The strategy aims to account for Central Asia’s natural, climatic, and political features, and to increase cooperation in mitigating various climate change induced problems. This article summarizes the Regional Strategy and presents some of the facts.

Overview of the region

Most of the population in Central Asia lives in the Aral Sea basin. Agriculture is an important part of the regional economy with more than 50% of the population actively engaged in agriculture. The shares of different sectors range from country to country, and in Turkmenistan, the share of village farming in the GDP stood at 11%, services at 28.1%, and industry with 59% of the GDP in 2010.
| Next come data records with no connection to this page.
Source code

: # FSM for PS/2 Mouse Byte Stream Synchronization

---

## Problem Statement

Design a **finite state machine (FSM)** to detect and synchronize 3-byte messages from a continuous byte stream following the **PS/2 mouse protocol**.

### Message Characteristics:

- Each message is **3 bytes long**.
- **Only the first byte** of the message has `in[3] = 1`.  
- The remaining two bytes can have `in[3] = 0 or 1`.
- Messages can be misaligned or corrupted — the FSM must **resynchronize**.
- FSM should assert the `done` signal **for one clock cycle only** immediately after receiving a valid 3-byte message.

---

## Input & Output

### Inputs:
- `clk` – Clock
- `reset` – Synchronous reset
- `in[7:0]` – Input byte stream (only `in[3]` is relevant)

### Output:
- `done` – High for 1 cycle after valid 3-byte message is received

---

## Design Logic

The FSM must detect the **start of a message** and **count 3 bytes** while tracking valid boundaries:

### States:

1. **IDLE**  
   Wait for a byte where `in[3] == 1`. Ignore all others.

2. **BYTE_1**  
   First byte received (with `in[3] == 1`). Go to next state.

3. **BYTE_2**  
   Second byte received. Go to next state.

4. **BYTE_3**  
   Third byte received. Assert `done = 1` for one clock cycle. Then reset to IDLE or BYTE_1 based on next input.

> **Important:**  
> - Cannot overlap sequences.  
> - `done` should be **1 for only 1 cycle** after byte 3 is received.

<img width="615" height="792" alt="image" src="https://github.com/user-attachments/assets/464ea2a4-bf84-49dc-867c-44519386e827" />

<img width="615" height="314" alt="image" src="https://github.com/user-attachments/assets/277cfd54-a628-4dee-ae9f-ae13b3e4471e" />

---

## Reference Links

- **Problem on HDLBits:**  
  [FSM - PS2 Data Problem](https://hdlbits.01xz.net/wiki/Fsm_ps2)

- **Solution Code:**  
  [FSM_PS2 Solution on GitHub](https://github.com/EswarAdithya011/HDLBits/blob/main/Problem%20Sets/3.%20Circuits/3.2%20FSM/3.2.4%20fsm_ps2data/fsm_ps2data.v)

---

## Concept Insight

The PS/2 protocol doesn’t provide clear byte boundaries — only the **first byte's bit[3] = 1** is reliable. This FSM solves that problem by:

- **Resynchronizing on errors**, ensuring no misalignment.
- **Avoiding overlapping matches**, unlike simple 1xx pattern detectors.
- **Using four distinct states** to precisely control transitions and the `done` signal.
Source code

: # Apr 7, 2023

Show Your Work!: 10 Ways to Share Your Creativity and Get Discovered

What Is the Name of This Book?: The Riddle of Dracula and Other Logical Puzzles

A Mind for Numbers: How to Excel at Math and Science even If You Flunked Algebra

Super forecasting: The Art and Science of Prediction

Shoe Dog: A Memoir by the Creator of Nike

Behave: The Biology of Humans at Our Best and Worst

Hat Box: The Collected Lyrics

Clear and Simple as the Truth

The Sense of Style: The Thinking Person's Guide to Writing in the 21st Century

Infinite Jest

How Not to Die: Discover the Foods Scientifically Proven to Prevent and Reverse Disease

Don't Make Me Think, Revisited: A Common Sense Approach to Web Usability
As agriculture is the primary source of income for many in the region, droughts and low water availability pose a serious threat to their livelihoods. As of today, more than 90% of agricultural products come from irrigated agriculture, but the water consumption currently operates at only 50-60% efficiency rates, indicating misuse of fresh water that will cause issues with food security in the future. Turkmenistan and Uzbekistan are the largest water consumers in the region. More than 90% of the water used in Turkmenistan is for agriculture, with less than 10% of water consumed by industry and municipalities.

Types of droughts

Droughts are natural phenomena caused by different factors such as ocean temperature fluctuations, land temperature changes and others, but are increasingly caused by anthropogenic causes such as increased agriculture, increased pressure on water resources, and greenhouse gas emissions. The Regional Strategy distinguishes 3 main types of droughts:

  1. Meteorological, or when the precipitation in the region is significantly lower than expected;
  2. Agricultural, or when available water reserves cannot meet the needs of agriculture;
  3. Hydrological, or when surface and groundwater reserves are depleted due to a shortage of water in river basins.

Lack of information

Monitoring and Early Warning systems for droughts are of utmost importance. In recent years, the capacities of hydrometeorological services in the region have been enhanced with the help of international programs. As a result, the accuracy of river runoff and weather forecasts have been improved by 20-50% and 5-20%, respectively. Knowing about droughts in advance, and with the help of right policy instruments, the impacts of droughts can be mitigated. Nevertheless, the baseline information (such as heat and moisture exchange, evaporation from soil and water surface) required for drought monitoring and modeling is still not fully available in the region. The research on climate variability and formation of extreme weather events in Central Asia is not sufficiently developed, so there is a need for studies on drought dynamics and a development of a common regional drought index system.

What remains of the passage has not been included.